Langkah mereka pun menjadi semakin cepat dan panjang. Mereka ingin berlomba dengan waktu. Namun setiap kali terasa bahwa jalan mereka terlampau lambat. Meskipun mereka telah meloncat-loncat, berlari-lari kecil. Namun matahari serasa meluncur amat cepatnya ke atas cakrawala. Sinarnya yang kemudian menjadi kemerah-merahan tampak bergayutan di tepi-tepi awan yang bergerak di langit yang biru. Tetapi matahari itu pun turun lebih rendah lagi. Hampir hilang ditelan punggung-punggung bukit. Sehingga hutan itu pun kini menjadi semakin kabur.

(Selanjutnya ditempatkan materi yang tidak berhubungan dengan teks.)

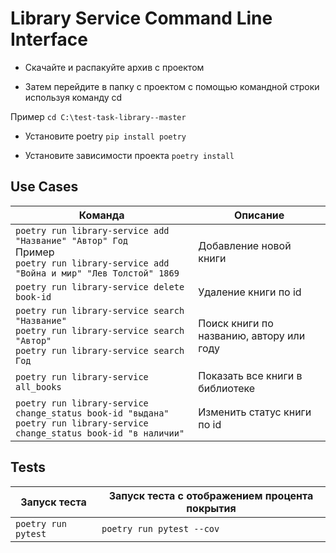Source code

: # Library Service Command Line Interface

* Скачайте и распакуйте архив с проектом

* Затем перейдите в папку с проектом с помощью командной строки используя команду cd 

Пример `cd C:\test-task-library--master`

* Установите poetry `pip install poetry`

* Установите зависимости проекта `poetry install`




## Use Cases
  Команда|Описание
  -|-
  `poetry run library-service add "Название" "Автор" Год`<br>Пример<br>`poetry run library-service add "Война и мир" "Лев Толстой" 1869` | Добавление новой книги
  `poetry run library-service delete book-id` | Удаление книги по id
  `poetry run library-service search "Название"`<br>`poetry run library-service search "Автор"`<br>`poetry run library-service search Год` | Поиск книги по названию, автору или году
  `poetry run library-service all_books` | Показать все книги в библиотеке
  `poetry run library-service change_status book-id "выдана"`<br>`poetry run library-service change_status book-id "в наличии"` | Изменить статус книги по id

## Tests
  Запуск теста|Запуск теста c отображением процента покрытия
  -|-
  `poetry run pytest` | `poetry run pytest --cov`

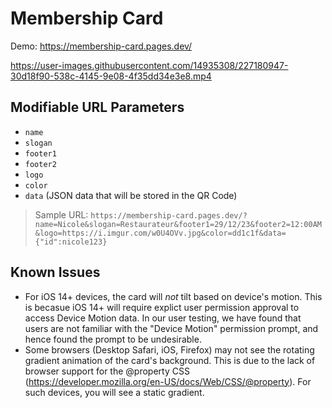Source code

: # Membership Card
Demo: https://membership-card.pages.dev/

https://user-images.githubusercontent.com/14935308/227180947-30d18f90-538c-4145-9e08-4f35dd34e3e8.mp4

## Modifiable URL Parameters

- `name`
- `slogan`
- `footer1`
- `footer2`
- `logo`
- `color`
- `data` (JSON data that will be stored in the QR Code)

> Sample URL: `https://membership-card.pages.dev/?name=Nicole&slogan=Restaurateur&footer1=29/12/23&footer2=12:00AM&logo=https://i.imgur.com/w0U4OVv.jpg&color=dd1c1f&data={"id":nicole123}`


## Known Issues
- For iOS 14+ devices, the card will *not* tilt based on device's motion. This is becasue iOS 14+ will require explict user permission approval to access Device Motion data. In our user testing, we have found that users are not familiar with the "Device Motion" permission prompt, and hence found the prompt to be undesirable.
- Some browsers (Desktop Safari, iOS, Firefox) may not see the rotating gradient animation of the card's background. This is due to the lack of browser support for the @property CSS (https://developer.mozilla.org/en-US/docs/Web/CSS/@property). For such devices, you will see a static gradient.
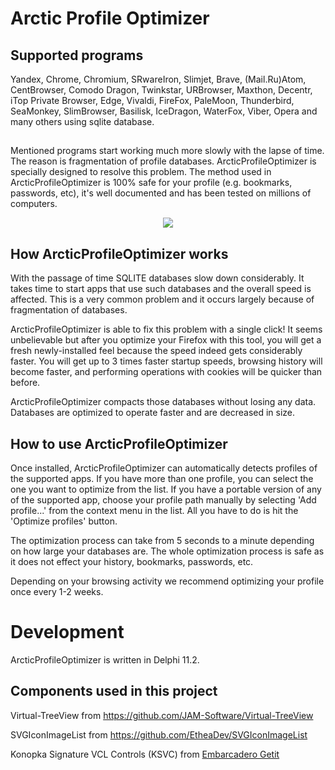 # Arctic Profile Optimizer

## Supported programs

Yandex, Chrome, Chromium, SRwareIron, Slimjet, Brave, (Mail.Ru)Atom,
CentBrowser, Comodo Dragon, Twinkstar, URBrowser, Maxthon, Decentr,
iTop Private Browser, Edge, Vivaldi, 
FireFox, PaleMoon, Thunderbird, SeaMonkey, SlimBrowser, Basilisk, IceDragon, WaterFox, Viber,
Opera and many others using sqlite database. 


##

Mentioned programs start working much more slowly with the lapse of time. The reason is fragmentation of profile databases. ArcticProfileOptimizer is specially designed to resolve this problem. The method used in ArcticProfileOptimizer is 100% safe for your profile (e.g. bookmarks, passwords, etc), it's well documented and has been tested on millions of computers.

<p align="center">
<img src="https://user-images.githubusercontent.com/109481884/197779706-9f3062f0-e072-4fdf-9edc-e347e83674c7.png"/>
</p>

## How ArcticProfileOptimizer works
With the passage of time SQLITE databases slow down considerably. It takes time to start apps that use such databases and the overall speed is affected. This is a very common problem and it occurs largely because of fragmentation of databases.

ArcticProfileOptimizer is able to fix this problem with a single click! It seems unbelievable but after you optimize your Firefox with this tool, you will get a fresh newly-installed feel because the speed indeed gets considerably faster. You will get up to 3 times faster startup speeds, browsing history will become faster, and performing operations with cookies will be quicker than before.

ArcticProfileOptimizer compacts those databases without losing any data. Databases are optimized to operate faster and are decreased in size.

## How to use ArcticProfileOptimizer
Once installed, ArcticProfileOptimizer can automatically detects profiles of the supported apps. If you have more than one profile, you can select the one you want to optimize from the list. If you have a portable version of any of the supported app, choose your profile path manually by selecting 'Add profile...' from the context menu in the list. All you have to do is hit the 'Optimize profiles' button.

The optimization process can take from 5 seconds to a minute depending on how large your databases are. The whole optimization process is safe as it does not effect your history, bookmarks, passwords, etc.

Depending on your browsing activity we recommend optimizing your profile once every 1-2 weeks.


# Development
ArcticProfileOptimizer is written in Delphi 11.2.

## Components used in this project
Virtual-TreeView from https://github.com/JAM-Software/Virtual-TreeView

SVGIconImageList from https://github.com/EtheaDev/SVGIconImageList

Konopka Signature VCL Controls (KSVC) from [Embarcadero Getit](http://altd.embarcadero.com/getit/installer/components/KonopkaControls/KonopkaControls-280-7.0For11.2.zip)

“Apakah perkemahan itu masih jauh guru?” bertanya Bagus Abangan.
“Aku tidak tahu,” sahut Paraji Gading, “Aku belum pernah sampai ke perkemahan itu. Aku hanya mengikutinya separoh jalan”

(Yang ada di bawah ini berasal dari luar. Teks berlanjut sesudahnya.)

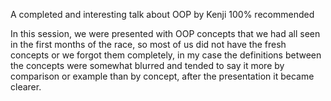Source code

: A completed and interesting talk about OOP by Kenji 100% recommended

In this session, we were presented with OOP concepts that we had all seen in the first months of the race, so most of us did not have the fresh concepts or we forgot them completely, in my case the definitions between the concepts were somewhat blurred and tended to say it more by comparison or example than by concept, after the presentation it became clearer.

Bagus Abangan terdiam. Kini ia menjadi semakin sukar untuk mengenal bekas-bekas yang telah di buat oleh rombongan orang-orang Jipang yang menyerah. Tetapi tiba-tiba Bagus Abangan berteriak, “Guru, lihat. Itu adalah sebuah gardu peronda yang telah mereka buat.”
Paraji Gading segera menarik tangan Bagus Abangan ke balik sebuah pohon besar. Dari belakang sebuah pohon yang cukup besar, mereka melihat sebuah atap ilalang yang cukup untuk berteduh dua orang bersama-sama.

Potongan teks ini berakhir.